Optimization of heat and mass transfer in metal hydride systems

The optimization problem for metal hydride heat pumps is defined and approached by carefully distinguishing between issues inherent to reactor engineering (“reactor optimization”) and separate issues that influence the power/efficiency characteristics for a specific cycle. The starting point for reactor optimization is based upon maximizing the cyclical transfer of the theoretical hydrogen inventory for the class of reactors in which heat transfer is the dominant energy transfer process. Necessary and sufficient conditions for reactor optimization are developed using two techniques. First, the fundamental constraints associated with heat transfer to high energy-density reactors in communication with external heat baths are examined. Second, a heat and mass transfer model is formulated and numerically solved in order to examine reactor performance as a function of internal transport parameters.
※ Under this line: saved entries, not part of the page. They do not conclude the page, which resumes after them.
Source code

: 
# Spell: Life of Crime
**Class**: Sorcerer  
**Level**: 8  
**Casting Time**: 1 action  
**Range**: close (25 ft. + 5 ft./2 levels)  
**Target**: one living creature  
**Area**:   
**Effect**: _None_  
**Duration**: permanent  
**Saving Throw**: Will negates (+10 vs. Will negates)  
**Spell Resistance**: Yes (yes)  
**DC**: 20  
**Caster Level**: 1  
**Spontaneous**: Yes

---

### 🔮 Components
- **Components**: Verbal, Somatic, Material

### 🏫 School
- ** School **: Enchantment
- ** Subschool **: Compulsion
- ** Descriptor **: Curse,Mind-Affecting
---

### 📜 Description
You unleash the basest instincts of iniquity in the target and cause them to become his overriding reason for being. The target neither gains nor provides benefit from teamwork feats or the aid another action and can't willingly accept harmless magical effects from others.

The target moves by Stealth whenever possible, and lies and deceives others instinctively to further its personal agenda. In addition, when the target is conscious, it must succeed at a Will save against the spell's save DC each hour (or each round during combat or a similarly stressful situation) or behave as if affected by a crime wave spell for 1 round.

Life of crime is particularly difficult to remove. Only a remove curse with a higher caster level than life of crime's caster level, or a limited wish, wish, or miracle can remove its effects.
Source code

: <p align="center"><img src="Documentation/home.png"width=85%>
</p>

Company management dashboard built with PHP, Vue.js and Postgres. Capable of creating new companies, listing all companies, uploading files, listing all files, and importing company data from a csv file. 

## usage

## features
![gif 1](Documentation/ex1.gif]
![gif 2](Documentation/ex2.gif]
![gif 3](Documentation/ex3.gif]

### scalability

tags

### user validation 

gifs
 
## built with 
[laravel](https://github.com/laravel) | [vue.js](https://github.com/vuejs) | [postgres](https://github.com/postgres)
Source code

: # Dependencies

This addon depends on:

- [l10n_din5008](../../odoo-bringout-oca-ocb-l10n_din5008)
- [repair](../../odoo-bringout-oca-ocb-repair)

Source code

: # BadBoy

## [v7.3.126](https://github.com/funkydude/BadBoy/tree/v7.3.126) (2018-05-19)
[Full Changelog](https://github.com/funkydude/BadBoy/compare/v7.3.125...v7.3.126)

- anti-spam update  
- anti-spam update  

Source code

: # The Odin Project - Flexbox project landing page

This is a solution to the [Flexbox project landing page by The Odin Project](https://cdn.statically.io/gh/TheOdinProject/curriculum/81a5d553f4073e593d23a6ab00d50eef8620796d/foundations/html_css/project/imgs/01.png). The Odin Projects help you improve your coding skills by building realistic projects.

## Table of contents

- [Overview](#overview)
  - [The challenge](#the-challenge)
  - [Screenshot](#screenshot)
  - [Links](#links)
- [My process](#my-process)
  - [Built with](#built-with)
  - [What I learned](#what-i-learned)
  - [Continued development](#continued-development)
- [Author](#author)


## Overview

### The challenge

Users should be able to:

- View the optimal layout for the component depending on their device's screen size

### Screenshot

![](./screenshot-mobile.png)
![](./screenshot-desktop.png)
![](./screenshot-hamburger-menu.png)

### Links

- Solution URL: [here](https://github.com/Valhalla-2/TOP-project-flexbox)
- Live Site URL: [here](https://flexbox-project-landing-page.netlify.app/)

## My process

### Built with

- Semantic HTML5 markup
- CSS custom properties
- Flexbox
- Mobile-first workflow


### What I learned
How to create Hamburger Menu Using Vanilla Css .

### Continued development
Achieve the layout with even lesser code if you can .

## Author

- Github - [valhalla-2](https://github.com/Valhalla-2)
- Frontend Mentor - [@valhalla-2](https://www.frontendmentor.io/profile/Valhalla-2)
The combined analysis provides a unified basis for a design problem involving many physical parameters and heat and mass transport mechanisms and has been successfully applied to the fabrication of high-power metal hydride reactors.; The scope of the work includes applying the reactor optimization results to further the understanding of the performance characteristics of the heat-driven and compressor-driven cycles. The primary tool is the model formulation in the local thermodynamic equilibrium (LTE) limit. However in view of the high energy densities and rapid intrinsic kinetic rates the general non-local thermodynamic equilibrium (NLTE) model is solved to discern possible effects on heterogeneous reactor dynamics. The issues which affect the performance of an arbitrary cycle are diverse. The difficulty in achieving a general analysis sophisticated enough to elucidate the reactor dynamics is overcome by removing non-reacting subsystems from analysis. The effect of these systems can be introduced at a later time and studied at length using simplified reactor models. The power/efficiency characteristics of a compressor-driven system are investigated for the first time and are found to be more complex due to the direct effect of compressor ratio on efficiency. On the other hand, the absence of a high temperature reactor in which the boundary conditions promote the formation of sharp reaction fronts and the symmetrical placement of the energy input to the cycle are predicted to better utilize the potential of optimized reactors.